Bericht an Bundesregierung

Bundeskartellamt: Versandapotheken sind sinnvolle Alternative

Berlin - 08.07.2019, 13:15 Uhr

Das Bundeskartellamt hat im vergangenen Jahr den Markt der Arzneimittel-Versandhändler geprüft und sieht keinen Grund zur Besorgnis. (c / Foto: imago images / Spiegl)

Das Bundeskartellamt hat im vergangenen Jahr den Markt der Arzneimittel-Versandhändler geprüft und sieht keinen Grund zur Besorgnis. (c / Foto: imago images / Spiegl)


Der Markt der Arzneimittel-Versandhändler befindet sich derzeit in der Konsolidierung. Insbesondere die beiden EU-Versender DocMorris und Shop Apotheke wachsen kräftig – auch durch Übernahmen. 2018 übernahm DocMorris unter anderem das Versandgeschäft des deutschen Versenders Apo-Rot. Das Bundeskartellamt gab damals grünes Licht. In einem Tätigkeitsbericht gegenüber der Bundesregierung erklärt die Behörde nun ihre Entscheidung: Sie verweist auf den Marktanteil der Versender und erklärt, dass die Versandkonzerne eine „wirtschaftlich sinnvolle Alternative“ zu stationären Apotheken seien.

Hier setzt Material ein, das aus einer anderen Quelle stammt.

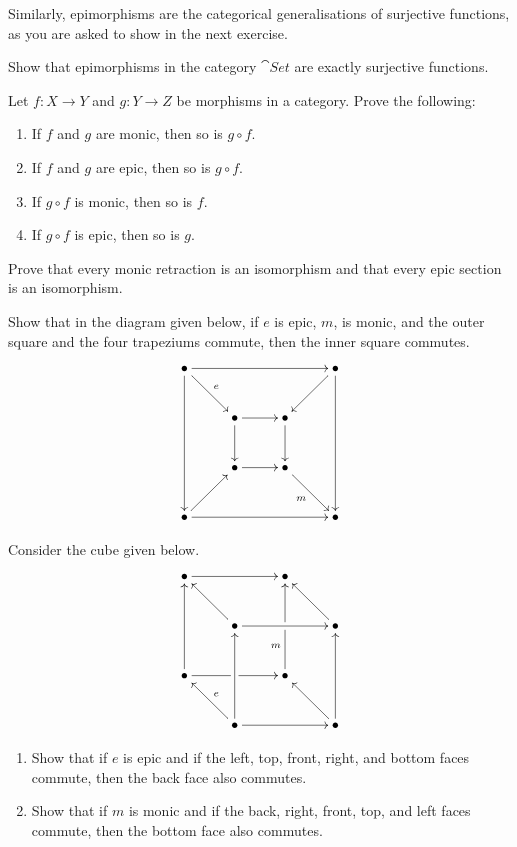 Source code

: Similarly, epimorphisms are the categorical generalisations of surjective functions, as you are asked to show in the next exercise.

\begin{Exercise}
Show that epimorphisms in the category $\cat{Set}$ are exactly surjective functions.
\end{Exercise}

\begin{Exercise}
Let $f \colon X \to Y$ and $g \colon Y \to Z$ be morphisms in a category. Prove the following:
\begin{enumerate}
\item If $f$ and $g$ are monic, then so is $g \circ f$.
\item If $f$ and $g$ are epic, then so is $g \circ f$.
\item If $g \circ f$ is monic, then so is $f$.
\item If $g \circ f$ is epic, then so is $g$.
\end{enumerate}
\end{Exercise}

\begin{Exercise}
Prove that every monic retraction is an isomorphism and that every epic section is an isomorphism.
\end{Exercise}

\begin{Exercise}
Show that in the diagram given below, if $e$ is epic, $m$, is monic, and the outer square and the four trapeziums commute, then the inner square commutes.
\begin{equation*}
\xymatrix@=2.5em{
\bullet \ar[ddd] \ar[rd]^e \ar[rrr] &&& \bullet \ar[ld] \ar[ddd] \\
& \bullet \ar[d] \ar[r] & \bullet \ar[d] & \\
& \bullet \ar[r] & \bullet \ar[rd]_m & \\
\bullet \ar[ru] \ar[rrr] &&& \bullet
}
\end{equation*}
\end{Exercise}

\begin{Exercise}
Consider the cube given below.
\begin{equation*}
\xymatrix@=2.5em{
\bullet \ar[rr] && \bullet & \\
& \bullet \ar[lu] \ar[rr] && \bullet \ar[lu] \\
\bullet \ar[uu] \ar[rr]|\hole && \bullet \ar[uu]|\hole^(0.3)m & \\
& \bullet \ar[lu]_e \ar[uu] \ar[rr] && \bullet \ar[lu] \ar[uu]
}
\end{equation*}
\begin{enumerate}
\item Show that if $e$ is epic and if the left, top, front, right, and bottom faces commute, then the back face also commutes.
\item Show that if $m$ is monic and if the back, right, front, top, and left faces commute, then the bottom face also commutes.
\end{enumerate}
\end{Exercise}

Als niederländische Kapitalgesellschaft darf DocMorris hierzulande weder eine Apotheke eröffnen noch übernehmen. Und doch ist es insbesondere in den vergangenen beiden Jahren vermehrt dazu gekommen, dass der EU-Versender auf dem deutschen Versandapotheken-Markt zugreift. Eine dieser Übernahmen war die „Kooperation“ mit der Hamburger „Apotheke am Rothenbaum“ (Apo-Rot). DocMorris betreibt seit Ende 2018 den Onlineversand von Apo-Rot von Heerlen aus. Die vier stationären Apotheken von Apo-Rot in Hamburg sowie 18 Partnerschaften mit weiteren Apotheken sollen erhalten bleiben, hieß es im Mai 2018 nach der Bekanntgabe des Deals. Die Inhaberin von Apo-Rot, Birgit Dumke, gab mit der Vereinbarung das Versandgeschäft, das 2017 mit 780.000 Kunden einen Umsatz von rund 100 Millionen Euro erzielte, somit komplett aus der Hand.

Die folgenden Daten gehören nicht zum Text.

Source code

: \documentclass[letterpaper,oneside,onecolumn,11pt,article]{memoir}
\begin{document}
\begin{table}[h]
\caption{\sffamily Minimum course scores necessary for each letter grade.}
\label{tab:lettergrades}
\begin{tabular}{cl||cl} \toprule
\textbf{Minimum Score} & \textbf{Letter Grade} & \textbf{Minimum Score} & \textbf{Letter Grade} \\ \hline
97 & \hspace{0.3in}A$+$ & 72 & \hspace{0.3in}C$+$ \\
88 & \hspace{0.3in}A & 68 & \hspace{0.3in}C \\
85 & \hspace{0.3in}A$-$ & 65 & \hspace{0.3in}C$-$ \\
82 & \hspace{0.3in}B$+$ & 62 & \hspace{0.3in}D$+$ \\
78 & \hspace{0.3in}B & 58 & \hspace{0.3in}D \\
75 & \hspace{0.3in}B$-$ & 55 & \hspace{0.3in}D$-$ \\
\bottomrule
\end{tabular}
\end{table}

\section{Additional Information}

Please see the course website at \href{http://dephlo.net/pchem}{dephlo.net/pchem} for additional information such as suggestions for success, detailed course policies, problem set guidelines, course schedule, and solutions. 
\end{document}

Die Übernahme wurde im vergangenen Jahr auch vom Bundeskartellamt untersucht, im September 2018 dann aber freigegeben. Schon damals wies die Behörde darauf hin, dass die Marktanteile der Versender am Rx-Geschäft bei rund 1,3 Prozent liegen. DocMorris und Apo-Rot hätten nach dem Zusammenschluss „unter 1 Prozent“ am Rx-Markt und gemeinsam unter 5 Prozent am Umsatzvolumen im gesamten OTC-Markt.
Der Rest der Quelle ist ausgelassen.